Cientistas utilizaram o Telescópio Espacial James Webb (JWST) para buscar sinais atmosféricos em TRAPPIST-1e, um planeta com potencial para abrigar água líquida. Os resultados preliminares apontam para a possibilidade de uma "atmosfera secundária"
Uma nova pesquisa da Universidade de St. Andrews, no Reino Unido, identificou sinais que indicam a
possível existência de uma atmosfera ao redor do
exoplaneta TRAPPIST-1e, localizado a cerca de 40 anos-luz da Terra. O achado foi detalhado em dois artigos publicados no
Astrophysical Journal Letters, reacendendo o potencial de encontrar condições habitáveis fora do Sistema Solar. O TRAPPIST-1e é o quarto planeta do sistema estelar
TRAPPIST-1, uma anã vermelha. Ele orbita firmemente dentro da
zona habitável da estrela, onde a superfície do planeta pode conter água líquida – condição que exige a presença de uma atmosfera para ser viável.

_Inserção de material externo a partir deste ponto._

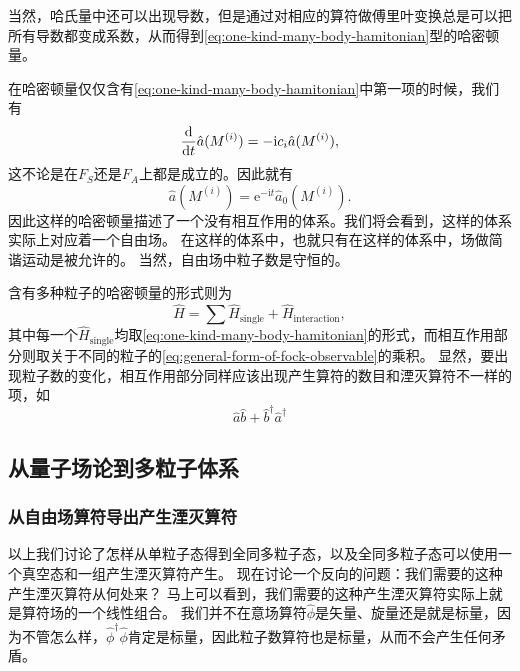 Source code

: \documentclass[hyperref, UTF8, a4paper]{ctexart}
\newcommand*{\ii}{\mathrm{i}}
\newcommand*{\ee}{\mathrm{e}}
\begin{document}
当然，哈氏量中还可以出现导数，但是通过对相应的算符做傅里叶变换总是可以把所有导数都变成系数，从而得到\eqref{eq:one-kind-many-body-hamitonian}型的哈密顿量。

在哈密顿量仅仅含有\eqref{eq:one-kind-many-body-hamitonian}中第一项的时候，我们有
\[
    \dv{t} \hat{a}(M^{(i)}) = - \ii c_i \hat{a} (M^{(i)}),
\]
这不论是在$F_S$还是$F_A$上都是成立的。因此就有
\[
    \hat{a} (M^{(i)}) = \ee^{- \ii t} \hat{a}_0 (M^{(i)}).
\]
因此这样的哈密顿量描述了一个没有相互作用的体系。我们将会看到，这样的体系实际上对应着一个自由场。
在这样的体系中，也就只有在这样的体系中，场做简谐运动是被允许的。
当然，自由场中粒子数是守恒的。

含有多种粒子的哈密顿量的形式则为
\begin{equation}
    \hat{H} = \sum \hat{H}_\text{single} + \hat{H}_\text{interaction},
\end{equation}
其中每一个$\hat{H}_\text{single}$均取\eqref{eq:one-kind-many-body-hamitonian}的形式，而相互作用部分则取关于不同的粒子的\eqref{eq:general-form-of-fock-observable}的乘积。
显然，要出现粒子数的变化，相互作用部分同样应该出现产生算符的数目和湮灭算符不一样的项，如
\[
    \hat{a} \hat{b} + \hat{b}^\dagger \hat{a}^\dagger
\]


\subsection{从量子场论到多粒子体系}\label{sec:from-qft-to-many-body}


\subsubsection{从自由场算符导出产生湮灭算符}\label{sec:c-a-operator-from-field}

以上我们讨论了怎样从单粒子态得到全同多粒子态，以及全同多粒子态可以使用一个真空态和一组产生湮灭算符产生。
现在讨论一个反向的问题：我们需要的这种产生湮灭算符从何处来？
马上可以看到，我们需要的这种产生湮灭算符实际上就是算符场的一个线性组合。
我们并不在意场算符$\hat{\phi}$是矢量、旋量还是就是标量，因为不管怎么样，$\hat{\phi}^\dagger \hat{\phi}$肯定是标量，因此粒子数算符也是标量，从而不会产生任何矛盾。
\end{document}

O Poder do Telescópio James Webb (JWST)
Os pesquisadores realizaram a primeira busca por uma atmosfera neste exoplaneta utilizando o poderoso instrumento
NIRSpec (Espectrógrafo de Infravermelho Próximo) do
JWST. A técnica consiste em observar a luz da estrela que atravessa a atmosfera do planeta durante seu trânsito. A absorção parcial dessa luz indica aos astrônomos quais substâncias químicas estão presentes ali. O desafio foi contornar a interferência da própria estrela anã vermelha, que, apesar de menos luminosa, possui intensas
manchas estelares que contaminam os dados. A equipe levou mais de um ano corrigindo cuidadosamente a contaminação antes de focar na atmosfera do planeta.
Cenários Potenciais para TRAPPIST-1e
Os resultados iniciais indicam dois cenários principais, segundo
Ryan MacDonald, professor da Universidade de St. Andrews e autor do projeto:
- Atmosfera Secundária: A possibilidade mais empolgante é que TRAPPIST-1e possa ter uma atmosfera secundária contendo gases pesados, como o nitrogênio.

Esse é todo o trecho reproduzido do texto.